O Sonho de Anami - leitura da amostra 3
Capítulo 6, Parte II: "A Família Vesga"
Anami estava na casa onde cresceu com seu pai e sua louca e deformada irmã gêmea Mani. Ainda estava na cama. Já amanhecera e como de costume, quase sempre em sua vida, ela se levantou para ir ao banheiro e urinar. Ela sentou no vaso aberto e mijou com grande sensação de alívio e prazer por liberar sentada a urina contida.
Uma sensação muito agradável e quente percorria as pernas frias e intumescidas de Anami, estendendo-se gradualmente ao longo delas e outras áreas de seu corpo, até que o calor foi se tornando gelado.
- O que é isso? O que acontece? –Pensou–
Anami abriu os olhos e então percebeu a verdade: ela havia urinado sobre si mesma. E a posição agachada em que dormira fez com que a poça de xixi encharcasse não só a saia do vestido, mas também o alto, as mangas, os cabelos, o seu rosto e o cobertor que a cobria.
O frio era conseqüência de ter permanecido bastante tempo em roupas molhadas metida na poça de urina que tinha enregelado até seus ossos...
Anami, sem sequer mover-se, levantou ligeiramente a ponta do cobertor para olhar e ver se o abutre leonado ainda estava lá fora. Olhou para o lugar onde ele tinha estado antes dormindo e não o localizou.
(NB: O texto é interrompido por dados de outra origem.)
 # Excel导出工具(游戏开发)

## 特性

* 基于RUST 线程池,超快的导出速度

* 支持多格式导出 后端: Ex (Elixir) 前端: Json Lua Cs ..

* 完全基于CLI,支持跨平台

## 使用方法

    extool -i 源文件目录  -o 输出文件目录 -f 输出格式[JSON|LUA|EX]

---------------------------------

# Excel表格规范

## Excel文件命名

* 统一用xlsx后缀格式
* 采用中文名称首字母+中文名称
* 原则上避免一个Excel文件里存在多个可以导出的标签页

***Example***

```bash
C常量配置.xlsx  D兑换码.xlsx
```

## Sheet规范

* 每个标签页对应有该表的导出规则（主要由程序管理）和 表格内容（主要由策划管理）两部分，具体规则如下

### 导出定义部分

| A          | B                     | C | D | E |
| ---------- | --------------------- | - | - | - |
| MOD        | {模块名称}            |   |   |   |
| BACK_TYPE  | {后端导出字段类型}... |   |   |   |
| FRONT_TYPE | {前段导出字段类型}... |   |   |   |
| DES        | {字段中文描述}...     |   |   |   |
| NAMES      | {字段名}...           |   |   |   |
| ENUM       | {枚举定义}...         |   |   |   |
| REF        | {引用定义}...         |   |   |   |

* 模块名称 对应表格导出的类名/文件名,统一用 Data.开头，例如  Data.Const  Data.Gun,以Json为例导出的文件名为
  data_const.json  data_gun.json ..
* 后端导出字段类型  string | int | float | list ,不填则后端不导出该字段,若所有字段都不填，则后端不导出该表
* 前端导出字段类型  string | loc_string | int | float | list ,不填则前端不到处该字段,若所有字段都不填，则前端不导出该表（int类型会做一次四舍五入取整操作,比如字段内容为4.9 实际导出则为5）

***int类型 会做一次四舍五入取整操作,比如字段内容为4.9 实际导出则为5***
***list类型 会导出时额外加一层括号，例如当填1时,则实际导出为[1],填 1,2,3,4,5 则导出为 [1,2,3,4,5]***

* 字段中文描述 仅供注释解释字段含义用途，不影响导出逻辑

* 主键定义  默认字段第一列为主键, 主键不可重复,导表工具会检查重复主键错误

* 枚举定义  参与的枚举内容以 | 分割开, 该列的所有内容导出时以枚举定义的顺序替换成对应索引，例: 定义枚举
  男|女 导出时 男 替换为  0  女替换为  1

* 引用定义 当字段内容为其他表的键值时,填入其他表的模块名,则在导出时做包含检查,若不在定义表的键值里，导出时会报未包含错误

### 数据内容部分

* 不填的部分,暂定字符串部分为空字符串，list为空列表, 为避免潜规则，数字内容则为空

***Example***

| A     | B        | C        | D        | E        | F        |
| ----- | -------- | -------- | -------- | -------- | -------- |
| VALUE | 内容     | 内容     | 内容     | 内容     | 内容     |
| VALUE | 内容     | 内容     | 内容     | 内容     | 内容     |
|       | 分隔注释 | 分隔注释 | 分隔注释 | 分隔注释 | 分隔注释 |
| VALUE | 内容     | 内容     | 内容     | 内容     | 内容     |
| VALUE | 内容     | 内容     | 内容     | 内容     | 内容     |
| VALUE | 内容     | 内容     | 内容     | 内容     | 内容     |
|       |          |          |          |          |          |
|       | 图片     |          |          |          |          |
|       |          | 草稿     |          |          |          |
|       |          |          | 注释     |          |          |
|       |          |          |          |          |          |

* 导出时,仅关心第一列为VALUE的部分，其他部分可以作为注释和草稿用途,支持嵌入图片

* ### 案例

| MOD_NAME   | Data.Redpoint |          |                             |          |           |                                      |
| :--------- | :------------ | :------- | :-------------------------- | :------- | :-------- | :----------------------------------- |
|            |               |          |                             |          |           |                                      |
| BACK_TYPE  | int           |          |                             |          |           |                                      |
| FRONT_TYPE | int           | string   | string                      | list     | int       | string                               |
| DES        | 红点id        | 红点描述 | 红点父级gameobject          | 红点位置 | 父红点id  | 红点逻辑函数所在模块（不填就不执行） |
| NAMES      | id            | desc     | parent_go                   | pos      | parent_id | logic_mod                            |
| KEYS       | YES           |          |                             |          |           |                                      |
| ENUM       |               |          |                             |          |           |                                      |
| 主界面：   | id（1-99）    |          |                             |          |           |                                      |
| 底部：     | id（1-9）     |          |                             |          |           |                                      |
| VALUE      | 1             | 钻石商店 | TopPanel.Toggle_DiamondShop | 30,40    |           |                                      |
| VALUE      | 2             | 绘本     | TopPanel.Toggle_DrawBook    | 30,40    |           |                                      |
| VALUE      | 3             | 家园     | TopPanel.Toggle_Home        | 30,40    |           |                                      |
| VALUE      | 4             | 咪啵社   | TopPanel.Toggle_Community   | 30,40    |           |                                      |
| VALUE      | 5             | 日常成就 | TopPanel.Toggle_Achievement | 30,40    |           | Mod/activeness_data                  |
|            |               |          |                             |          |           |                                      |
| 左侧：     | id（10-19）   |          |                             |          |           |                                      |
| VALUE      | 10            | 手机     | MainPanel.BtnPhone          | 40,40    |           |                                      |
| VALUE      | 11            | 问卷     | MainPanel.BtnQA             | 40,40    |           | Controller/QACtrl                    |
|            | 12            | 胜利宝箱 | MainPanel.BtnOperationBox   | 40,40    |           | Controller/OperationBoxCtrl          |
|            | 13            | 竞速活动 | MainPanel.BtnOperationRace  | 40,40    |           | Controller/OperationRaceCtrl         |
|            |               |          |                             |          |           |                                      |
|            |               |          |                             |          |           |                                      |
Tentou olhar o máximo que poderia alcançar sua visão. Devagar e com alguma cautela, ergueu o cobertor e se levantou para sair imediatamente do local, mas naquele momento ouviu um chiado suave de urubus. Ela olhou rapidamente na direção de onde vinha o som e avistou um abutre, a apenas três metros de distância. Antes não o percebera porque o abutre estava na parte traseira e fora do seu campo de visão. A ave permaneceu imóvel, olhando-a fixamente. Repetiu seu som baixinho mais duas vezes. A Anami deu a impressão de que ele estava rindo, sorrindo dela e afundou-se no chão, muito desmoralizada e quase chorando. Estava cansada, faminta, sedenta e ainda com sono. Sentia muito frio e suas feridas doíam muito, mais irritadas agora com a amônia da urina. Para piorar, ela se sentiu muito humilhada. Quanto teria gostado que ao menos este abutre fosse como os condores e outras espécies da família - sem voz devido à ausência de siringe, o órgão da fonação!
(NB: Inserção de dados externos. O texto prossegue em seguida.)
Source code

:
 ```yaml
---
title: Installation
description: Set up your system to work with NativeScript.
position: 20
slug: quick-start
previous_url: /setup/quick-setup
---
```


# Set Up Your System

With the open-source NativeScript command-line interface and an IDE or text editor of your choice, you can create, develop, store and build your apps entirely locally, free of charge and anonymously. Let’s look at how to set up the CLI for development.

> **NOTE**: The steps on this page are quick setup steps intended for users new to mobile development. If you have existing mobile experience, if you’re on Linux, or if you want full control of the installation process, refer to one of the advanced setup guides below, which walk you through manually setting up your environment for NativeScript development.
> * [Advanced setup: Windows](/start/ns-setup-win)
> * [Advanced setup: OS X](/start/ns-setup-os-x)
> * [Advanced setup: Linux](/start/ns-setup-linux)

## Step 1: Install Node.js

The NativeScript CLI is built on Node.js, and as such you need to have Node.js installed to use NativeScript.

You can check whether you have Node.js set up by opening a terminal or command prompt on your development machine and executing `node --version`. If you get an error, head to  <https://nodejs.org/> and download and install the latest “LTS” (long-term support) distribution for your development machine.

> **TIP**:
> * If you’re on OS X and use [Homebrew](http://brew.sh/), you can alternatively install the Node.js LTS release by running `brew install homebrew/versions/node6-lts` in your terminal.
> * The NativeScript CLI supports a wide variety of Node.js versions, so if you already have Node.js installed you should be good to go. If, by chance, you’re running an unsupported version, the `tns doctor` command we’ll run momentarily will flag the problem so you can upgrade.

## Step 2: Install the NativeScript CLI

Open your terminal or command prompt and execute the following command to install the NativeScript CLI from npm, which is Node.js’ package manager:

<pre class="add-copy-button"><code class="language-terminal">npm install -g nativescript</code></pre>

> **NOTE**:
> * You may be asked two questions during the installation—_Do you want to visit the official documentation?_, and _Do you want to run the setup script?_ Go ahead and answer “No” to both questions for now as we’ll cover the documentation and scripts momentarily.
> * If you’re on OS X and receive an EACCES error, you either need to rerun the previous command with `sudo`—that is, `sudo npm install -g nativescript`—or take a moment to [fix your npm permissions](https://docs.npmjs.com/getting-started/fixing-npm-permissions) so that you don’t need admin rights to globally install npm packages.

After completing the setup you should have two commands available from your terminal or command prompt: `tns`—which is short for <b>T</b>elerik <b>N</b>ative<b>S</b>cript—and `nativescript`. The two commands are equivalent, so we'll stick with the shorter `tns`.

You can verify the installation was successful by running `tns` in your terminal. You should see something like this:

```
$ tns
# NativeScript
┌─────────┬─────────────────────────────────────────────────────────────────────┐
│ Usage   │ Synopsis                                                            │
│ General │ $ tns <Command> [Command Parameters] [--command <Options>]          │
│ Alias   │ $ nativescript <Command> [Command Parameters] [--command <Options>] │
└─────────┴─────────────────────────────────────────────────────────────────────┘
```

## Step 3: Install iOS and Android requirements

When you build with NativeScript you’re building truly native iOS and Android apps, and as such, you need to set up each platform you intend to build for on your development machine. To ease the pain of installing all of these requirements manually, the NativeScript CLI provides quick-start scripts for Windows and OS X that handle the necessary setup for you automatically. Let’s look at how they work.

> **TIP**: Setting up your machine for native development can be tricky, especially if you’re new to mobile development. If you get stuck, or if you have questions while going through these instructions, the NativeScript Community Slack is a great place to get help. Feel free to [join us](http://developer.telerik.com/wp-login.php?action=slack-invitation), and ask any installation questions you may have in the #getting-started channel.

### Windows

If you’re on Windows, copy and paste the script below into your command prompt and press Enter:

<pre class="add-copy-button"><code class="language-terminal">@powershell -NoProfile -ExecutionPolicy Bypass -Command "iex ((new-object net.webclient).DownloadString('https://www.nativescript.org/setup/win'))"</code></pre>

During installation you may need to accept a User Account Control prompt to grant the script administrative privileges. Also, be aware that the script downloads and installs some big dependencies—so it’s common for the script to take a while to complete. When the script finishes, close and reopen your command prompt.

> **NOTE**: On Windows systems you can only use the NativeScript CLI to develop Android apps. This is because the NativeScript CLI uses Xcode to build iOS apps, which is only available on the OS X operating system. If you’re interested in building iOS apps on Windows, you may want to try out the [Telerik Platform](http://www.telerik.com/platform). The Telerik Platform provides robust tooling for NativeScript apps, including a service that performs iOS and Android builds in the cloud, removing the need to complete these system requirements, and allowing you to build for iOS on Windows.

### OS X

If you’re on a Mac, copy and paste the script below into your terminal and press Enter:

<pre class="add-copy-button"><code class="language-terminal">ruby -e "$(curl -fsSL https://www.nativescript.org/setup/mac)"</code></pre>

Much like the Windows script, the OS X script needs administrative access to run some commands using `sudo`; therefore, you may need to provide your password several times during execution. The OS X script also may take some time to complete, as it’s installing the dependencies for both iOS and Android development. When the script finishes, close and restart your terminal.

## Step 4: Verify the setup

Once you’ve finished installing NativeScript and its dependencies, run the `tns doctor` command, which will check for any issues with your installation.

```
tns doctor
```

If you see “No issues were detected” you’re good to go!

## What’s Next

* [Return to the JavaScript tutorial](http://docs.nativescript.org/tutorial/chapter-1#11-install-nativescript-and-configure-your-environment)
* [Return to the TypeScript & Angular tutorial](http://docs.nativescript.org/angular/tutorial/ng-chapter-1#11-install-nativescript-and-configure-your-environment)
- Está bem. Eu desisto. Você venceu –Disse para o pássaro, com uma voz quase inaudível–
Como se soubesse o que ela tinha dito, o pássaro alçou vôo na direção contrária àquela da cidade que Anami tinha visto logo antes de dormir, e o fez cuidando sempre de certificar-se que Anami o estava seguindo. Após duas horas de caminhada, eles chegaram a um ossuário. O lugar fez Anami estremecer. Exalava o cheiro de ovos podres e apenas se via as colunas hexagonais de basalto em que pisavam, muitas vezes, rachando e quebrando os ossos com sua passagem. Anami como uma dama da corte tempos antigos, andando em torno de um salão em busca de um nobre e rico, que deveria cortejar. Caminhava quase na ponta dos pés, enquanto as duas mãos seguravam a saia, levantando-a levemente para não tropeçar e assim evitar que algum osso sujo se enroscasse nela e aumentasse ainda mais o fedor que já havia.
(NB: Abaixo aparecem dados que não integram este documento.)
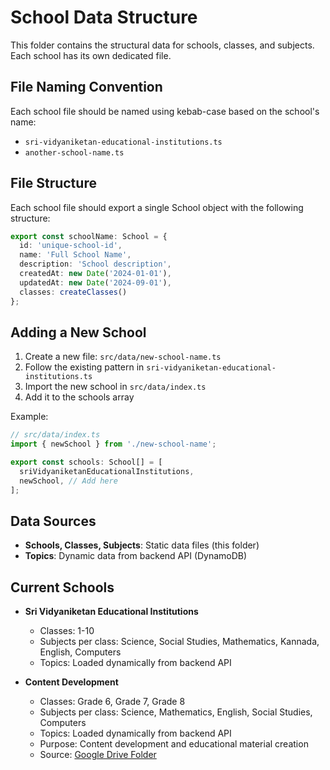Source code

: # School Data Structure

This folder contains the structural data for schools, classes, and subjects. Each school has its own dedicated file.

## File Naming Convention

Each school file should be named using kebab-case based on the school's name:
- `sri-vidyaniketan-educational-institutions.ts`
- `another-school-name.ts`

## File Structure

Each school file should export a single School object with the following structure:

```typescript
export const schoolName: School = {
  id: 'unique-school-id',
  name: 'Full School Name',
  description: 'School description',
  createdAt: new Date('2024-01-01'),
  updatedAt: new Date('2024-09-01'),
  classes: createClasses()
};
```

## Adding a New School

1. Create a new file: `src/data/new-school-name.ts`
2. Follow the existing pattern in `sri-vidyaniketan-educational-institutions.ts`
3. Import the new school in `src/data/index.ts`
4. Add it to the schools array

Example:
```typescript
// src/data/index.ts
import { newSchool } from './new-school-name';

export const schools: School[] = [
  sriVidyaniketanEducationalInstitutions,
  newSchool, // Add here
];
```

## Data Sources

- **Schools, Classes, Subjects**: Static data files (this folder)
- **Topics**: Dynamic data from backend API (DynamoDB)

## Current Schools

- **Sri Vidyaniketan Educational Institutions**
  - Classes: 1-10
  - Subjects per class: Science, Social Studies, Mathematics, Kannada, English, Computers
  - Topics: Loaded dynamically from backend API

- **Content Development**
  - Classes: Grade 6, Grade 7, Grade 8
  - Subjects per class: Science, Mathematics, English, Social Studies, Computers
  - Topics: Loaded dynamically from backend API
  - Purpose: Content development and educational material creation
  - Source: [Google Drive Folder](https://drive.google.com/drive/folders/1G4Gk7Kq6RfIyQ_hCpmNdfLd58xMA3uD0?usp=drive_link)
Eles chegaram a uma casa isolada na borda do campo de ossos. Se não houvesse alguém sentado esperando do lado de fora, diante de uma porta enegrecida, Anami nem teria percebido que se tratava de uma casa. Tanto à sua frente como na sua esquerda e direita, atrás e debaixo de seus pés, perfilavam-se numerosas colunas de basalto hexagonais de diferentes comprimentos e espessuras. A casa se encontrava à esquerda e ficava em uma coluna era igual a todas as outras, com uma altura de cerca de dez metros, com a diferença que esta coluna tinha sido escavada para dentro. Ela não tinha janelas e a porta, pintada de cinza-escuro, media cerca de sessenta centímetros de altura e também de largura, localizada a vinte centímetros do solo, mais ou menos.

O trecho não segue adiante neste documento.